D'Pergo Custom Guitars, Inc. v. Sweetwater Sound, Inc.
ORDER denying 152 Motion to Strike. So Ordered by Chief Judge Landya B. McCafferty. (gla)
Case 1:17-cv-00747-LM Document 158 Filed 10/14/20 Page 1 of 8
UNITED STATES DISTRICT COURT
FOR THE DISTRICT OF NEW HAMPSHIRE
D’Pergo Custom Guitars, Inc.
Civil No. 17-cv-747-LM
Opinion No. 2020 DNH 180 P
Sweetwater Sound, Inc.
D’Pergo Custom Guitars, Inc. (“D’Pergo”) brings this action against
Sweetwater Sound, Inc. (“Sweetwater”), asserting Sweetwater’s liability for
copyright infringement and violations of the New Hampshire Consumer Protection
Act, RSA ch. 358-A. D’Pergo alleges that Sweetwater used a copyrighted photograph
of D’Pergo’s trademarked custom guitar necks and headstock to promote and sell
Sweetwater products on its website.
Sweetwater designated a witness to serve as its damages expert. However,
the expert later became unavailable due to serious illness. Sweetwater therefore
designated a substitute expert and produced the new expert’s report to D’Pergo.
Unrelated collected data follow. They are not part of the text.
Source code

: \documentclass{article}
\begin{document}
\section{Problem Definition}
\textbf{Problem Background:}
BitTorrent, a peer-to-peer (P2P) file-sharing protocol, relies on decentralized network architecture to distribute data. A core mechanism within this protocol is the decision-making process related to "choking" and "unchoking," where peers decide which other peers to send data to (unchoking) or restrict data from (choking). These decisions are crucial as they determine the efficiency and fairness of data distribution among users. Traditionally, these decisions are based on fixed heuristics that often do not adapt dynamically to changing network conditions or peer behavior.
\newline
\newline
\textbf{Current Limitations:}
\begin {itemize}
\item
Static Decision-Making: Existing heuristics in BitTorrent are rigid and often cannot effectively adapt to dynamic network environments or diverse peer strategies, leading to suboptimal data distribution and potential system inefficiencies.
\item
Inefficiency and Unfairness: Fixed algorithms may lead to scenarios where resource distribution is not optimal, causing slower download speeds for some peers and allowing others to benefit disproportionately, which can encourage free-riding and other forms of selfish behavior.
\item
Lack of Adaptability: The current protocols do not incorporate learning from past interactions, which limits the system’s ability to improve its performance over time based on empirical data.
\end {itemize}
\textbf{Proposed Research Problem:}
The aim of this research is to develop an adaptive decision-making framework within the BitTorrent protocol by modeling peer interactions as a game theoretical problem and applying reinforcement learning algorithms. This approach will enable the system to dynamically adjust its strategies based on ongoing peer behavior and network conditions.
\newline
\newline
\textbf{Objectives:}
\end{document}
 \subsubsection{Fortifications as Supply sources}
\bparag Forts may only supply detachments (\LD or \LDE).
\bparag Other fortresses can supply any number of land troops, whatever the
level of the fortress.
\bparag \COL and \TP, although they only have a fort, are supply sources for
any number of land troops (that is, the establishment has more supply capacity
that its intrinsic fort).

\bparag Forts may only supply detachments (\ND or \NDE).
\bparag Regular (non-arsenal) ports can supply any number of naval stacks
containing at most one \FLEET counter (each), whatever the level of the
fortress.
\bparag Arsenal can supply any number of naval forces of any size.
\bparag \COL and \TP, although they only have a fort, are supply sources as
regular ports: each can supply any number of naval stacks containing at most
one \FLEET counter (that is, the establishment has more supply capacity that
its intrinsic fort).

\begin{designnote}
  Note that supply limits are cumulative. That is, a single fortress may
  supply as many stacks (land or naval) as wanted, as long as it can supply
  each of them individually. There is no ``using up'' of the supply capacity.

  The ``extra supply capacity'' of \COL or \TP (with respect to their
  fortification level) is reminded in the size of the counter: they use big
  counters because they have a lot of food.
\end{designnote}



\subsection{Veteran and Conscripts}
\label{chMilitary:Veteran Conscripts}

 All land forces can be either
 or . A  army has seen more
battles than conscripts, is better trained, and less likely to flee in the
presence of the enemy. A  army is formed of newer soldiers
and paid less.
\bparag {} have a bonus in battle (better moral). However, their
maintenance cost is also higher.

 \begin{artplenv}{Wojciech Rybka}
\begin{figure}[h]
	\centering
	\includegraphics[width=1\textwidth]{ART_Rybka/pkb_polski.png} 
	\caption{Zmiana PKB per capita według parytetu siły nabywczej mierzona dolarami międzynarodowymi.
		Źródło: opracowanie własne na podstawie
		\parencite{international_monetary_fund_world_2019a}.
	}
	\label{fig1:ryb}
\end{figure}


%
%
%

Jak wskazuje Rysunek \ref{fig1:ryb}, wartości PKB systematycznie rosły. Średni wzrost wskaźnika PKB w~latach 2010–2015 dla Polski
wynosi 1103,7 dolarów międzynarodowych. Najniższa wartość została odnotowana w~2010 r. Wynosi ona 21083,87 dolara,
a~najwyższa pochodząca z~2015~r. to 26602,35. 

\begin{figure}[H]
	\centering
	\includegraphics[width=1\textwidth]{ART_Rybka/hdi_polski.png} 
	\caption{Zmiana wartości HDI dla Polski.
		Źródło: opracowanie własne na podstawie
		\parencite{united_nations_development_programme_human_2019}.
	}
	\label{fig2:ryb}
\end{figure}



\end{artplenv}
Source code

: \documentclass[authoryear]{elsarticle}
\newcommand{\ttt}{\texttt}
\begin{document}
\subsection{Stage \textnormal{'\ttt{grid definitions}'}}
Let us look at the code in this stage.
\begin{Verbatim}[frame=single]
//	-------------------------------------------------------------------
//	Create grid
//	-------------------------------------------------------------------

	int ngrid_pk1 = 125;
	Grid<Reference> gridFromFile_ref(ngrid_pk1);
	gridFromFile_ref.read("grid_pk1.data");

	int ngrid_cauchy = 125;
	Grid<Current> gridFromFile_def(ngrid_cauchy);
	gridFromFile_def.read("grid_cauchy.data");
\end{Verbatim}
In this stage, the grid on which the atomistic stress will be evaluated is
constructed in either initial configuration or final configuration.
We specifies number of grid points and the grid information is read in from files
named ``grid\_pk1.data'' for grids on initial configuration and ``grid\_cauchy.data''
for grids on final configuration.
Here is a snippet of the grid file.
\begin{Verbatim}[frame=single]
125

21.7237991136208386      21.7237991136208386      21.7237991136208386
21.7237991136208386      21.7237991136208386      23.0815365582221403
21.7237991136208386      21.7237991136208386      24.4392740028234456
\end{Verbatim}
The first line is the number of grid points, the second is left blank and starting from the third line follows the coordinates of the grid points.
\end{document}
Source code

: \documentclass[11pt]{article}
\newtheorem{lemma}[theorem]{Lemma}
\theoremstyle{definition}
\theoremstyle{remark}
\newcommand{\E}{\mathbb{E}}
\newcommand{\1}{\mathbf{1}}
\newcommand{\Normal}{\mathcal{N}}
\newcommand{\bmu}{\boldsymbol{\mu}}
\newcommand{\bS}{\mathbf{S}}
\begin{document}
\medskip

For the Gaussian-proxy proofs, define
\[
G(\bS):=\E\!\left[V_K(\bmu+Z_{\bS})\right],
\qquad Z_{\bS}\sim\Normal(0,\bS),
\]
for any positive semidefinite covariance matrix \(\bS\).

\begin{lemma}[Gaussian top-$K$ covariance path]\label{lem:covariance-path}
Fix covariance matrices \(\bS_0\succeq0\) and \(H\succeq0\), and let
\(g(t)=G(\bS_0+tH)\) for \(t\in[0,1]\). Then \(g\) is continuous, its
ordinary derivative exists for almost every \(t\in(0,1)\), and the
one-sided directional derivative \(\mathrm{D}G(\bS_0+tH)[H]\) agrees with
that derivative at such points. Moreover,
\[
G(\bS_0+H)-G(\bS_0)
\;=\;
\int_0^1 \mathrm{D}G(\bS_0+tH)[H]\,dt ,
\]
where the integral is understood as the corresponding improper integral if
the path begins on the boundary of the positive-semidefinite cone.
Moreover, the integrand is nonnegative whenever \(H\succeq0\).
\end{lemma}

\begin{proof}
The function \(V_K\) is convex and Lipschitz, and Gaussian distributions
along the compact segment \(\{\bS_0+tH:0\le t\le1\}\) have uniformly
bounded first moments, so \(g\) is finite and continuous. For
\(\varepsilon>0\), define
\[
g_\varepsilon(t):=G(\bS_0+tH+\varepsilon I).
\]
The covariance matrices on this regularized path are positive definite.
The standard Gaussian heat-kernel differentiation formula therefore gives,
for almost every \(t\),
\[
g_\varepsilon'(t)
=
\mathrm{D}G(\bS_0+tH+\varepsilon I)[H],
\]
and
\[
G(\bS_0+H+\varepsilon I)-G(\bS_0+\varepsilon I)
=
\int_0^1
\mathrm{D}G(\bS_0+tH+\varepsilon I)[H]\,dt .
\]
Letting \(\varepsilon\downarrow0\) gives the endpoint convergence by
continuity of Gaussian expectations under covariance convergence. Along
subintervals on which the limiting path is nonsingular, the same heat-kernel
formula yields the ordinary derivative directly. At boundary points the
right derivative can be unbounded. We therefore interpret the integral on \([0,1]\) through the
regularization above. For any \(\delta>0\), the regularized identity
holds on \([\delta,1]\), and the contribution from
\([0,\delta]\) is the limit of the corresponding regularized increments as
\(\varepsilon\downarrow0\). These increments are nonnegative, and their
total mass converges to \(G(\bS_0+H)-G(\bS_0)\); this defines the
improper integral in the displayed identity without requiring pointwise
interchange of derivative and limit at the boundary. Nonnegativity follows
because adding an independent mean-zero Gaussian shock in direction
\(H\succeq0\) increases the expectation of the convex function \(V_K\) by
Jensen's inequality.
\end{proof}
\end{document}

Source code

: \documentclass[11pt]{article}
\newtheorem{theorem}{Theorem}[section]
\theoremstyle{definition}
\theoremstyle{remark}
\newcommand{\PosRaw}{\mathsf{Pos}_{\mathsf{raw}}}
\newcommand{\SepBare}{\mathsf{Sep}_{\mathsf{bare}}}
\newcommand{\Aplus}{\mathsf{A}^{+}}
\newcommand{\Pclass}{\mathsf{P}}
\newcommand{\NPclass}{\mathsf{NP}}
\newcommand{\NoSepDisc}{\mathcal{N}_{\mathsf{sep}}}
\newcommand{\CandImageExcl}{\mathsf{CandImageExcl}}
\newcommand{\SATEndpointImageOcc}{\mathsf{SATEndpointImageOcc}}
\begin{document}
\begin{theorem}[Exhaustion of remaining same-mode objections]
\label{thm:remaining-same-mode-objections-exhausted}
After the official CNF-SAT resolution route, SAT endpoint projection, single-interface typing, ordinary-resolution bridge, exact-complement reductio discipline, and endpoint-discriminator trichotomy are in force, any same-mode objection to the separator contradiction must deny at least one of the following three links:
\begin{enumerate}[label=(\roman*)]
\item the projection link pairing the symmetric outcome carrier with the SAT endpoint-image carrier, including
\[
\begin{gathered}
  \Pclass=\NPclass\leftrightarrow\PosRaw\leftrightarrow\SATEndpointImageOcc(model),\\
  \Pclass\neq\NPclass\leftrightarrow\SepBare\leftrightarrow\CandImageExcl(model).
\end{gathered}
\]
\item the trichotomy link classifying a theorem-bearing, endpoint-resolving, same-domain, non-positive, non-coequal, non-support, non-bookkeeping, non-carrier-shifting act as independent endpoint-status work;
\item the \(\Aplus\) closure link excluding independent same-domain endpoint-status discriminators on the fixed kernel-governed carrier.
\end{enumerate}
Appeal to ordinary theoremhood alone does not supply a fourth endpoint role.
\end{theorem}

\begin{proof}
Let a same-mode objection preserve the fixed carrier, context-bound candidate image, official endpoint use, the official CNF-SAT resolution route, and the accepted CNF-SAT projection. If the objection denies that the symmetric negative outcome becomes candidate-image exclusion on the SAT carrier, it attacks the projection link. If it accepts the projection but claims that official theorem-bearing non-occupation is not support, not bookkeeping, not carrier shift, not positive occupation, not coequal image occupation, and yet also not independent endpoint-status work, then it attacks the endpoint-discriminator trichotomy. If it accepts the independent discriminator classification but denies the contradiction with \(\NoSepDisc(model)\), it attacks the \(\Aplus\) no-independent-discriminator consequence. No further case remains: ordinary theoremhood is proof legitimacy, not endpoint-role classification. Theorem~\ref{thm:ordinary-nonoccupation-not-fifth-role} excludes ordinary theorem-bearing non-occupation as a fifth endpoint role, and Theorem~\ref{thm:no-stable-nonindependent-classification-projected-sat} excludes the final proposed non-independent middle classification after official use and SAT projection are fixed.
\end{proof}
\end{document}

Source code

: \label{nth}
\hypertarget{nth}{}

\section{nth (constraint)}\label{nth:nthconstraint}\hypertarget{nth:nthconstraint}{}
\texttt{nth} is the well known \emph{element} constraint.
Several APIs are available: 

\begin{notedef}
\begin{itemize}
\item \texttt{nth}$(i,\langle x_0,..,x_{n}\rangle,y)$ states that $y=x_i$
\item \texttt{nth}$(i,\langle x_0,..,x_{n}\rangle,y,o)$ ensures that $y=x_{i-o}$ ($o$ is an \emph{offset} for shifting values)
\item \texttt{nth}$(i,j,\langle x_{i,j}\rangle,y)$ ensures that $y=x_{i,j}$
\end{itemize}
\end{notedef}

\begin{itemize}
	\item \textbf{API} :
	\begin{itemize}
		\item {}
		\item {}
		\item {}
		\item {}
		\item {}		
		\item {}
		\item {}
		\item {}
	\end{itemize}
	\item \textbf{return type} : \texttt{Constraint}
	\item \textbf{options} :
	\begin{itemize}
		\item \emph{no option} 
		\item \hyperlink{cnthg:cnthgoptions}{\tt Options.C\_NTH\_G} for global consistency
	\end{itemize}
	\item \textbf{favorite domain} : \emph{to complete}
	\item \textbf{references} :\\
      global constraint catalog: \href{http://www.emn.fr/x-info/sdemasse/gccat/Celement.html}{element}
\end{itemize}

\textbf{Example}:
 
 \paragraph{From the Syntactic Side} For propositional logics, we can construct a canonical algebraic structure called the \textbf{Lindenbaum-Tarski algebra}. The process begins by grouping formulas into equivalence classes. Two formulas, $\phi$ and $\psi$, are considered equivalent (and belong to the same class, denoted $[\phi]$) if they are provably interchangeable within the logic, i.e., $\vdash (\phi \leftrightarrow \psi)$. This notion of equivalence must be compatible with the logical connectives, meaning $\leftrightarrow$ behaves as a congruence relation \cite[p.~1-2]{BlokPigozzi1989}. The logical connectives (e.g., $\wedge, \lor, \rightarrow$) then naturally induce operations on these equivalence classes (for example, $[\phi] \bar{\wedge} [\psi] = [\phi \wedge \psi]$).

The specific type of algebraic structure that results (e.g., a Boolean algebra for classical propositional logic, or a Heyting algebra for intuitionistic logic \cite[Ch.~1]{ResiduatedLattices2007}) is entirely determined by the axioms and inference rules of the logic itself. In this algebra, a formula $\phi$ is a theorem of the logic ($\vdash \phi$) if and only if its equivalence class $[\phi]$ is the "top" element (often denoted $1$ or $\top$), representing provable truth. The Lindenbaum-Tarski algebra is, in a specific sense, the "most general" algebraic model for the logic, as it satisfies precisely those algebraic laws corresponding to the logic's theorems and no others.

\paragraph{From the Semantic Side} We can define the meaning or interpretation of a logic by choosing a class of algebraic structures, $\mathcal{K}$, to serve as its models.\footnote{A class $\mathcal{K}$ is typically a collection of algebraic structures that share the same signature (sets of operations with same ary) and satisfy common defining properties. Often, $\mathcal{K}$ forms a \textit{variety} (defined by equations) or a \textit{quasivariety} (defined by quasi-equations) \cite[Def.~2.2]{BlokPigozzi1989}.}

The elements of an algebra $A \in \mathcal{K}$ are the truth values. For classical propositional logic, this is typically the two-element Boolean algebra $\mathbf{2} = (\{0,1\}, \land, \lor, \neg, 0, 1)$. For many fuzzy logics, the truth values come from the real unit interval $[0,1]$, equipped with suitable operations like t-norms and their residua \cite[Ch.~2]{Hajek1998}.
D’Pergo now moves to strike (doc. no. 152) from the substitute expert’s report each
paragraph that contains a statement of opinion or fact that did not appear, in some
form, in the original expert’s report. D’Pergo does not argue that Sweetwater lacked
substantial justification for its late designation of a substitute expert. Instead,
D’Pergo argues that meaningful differences between a late-disclosed substitute
expert’s report and a timely-disclosed original expert’s report are impermissible as a
matter of law. For the reasons discussed below, D’Pergo’s motion to strike is denied.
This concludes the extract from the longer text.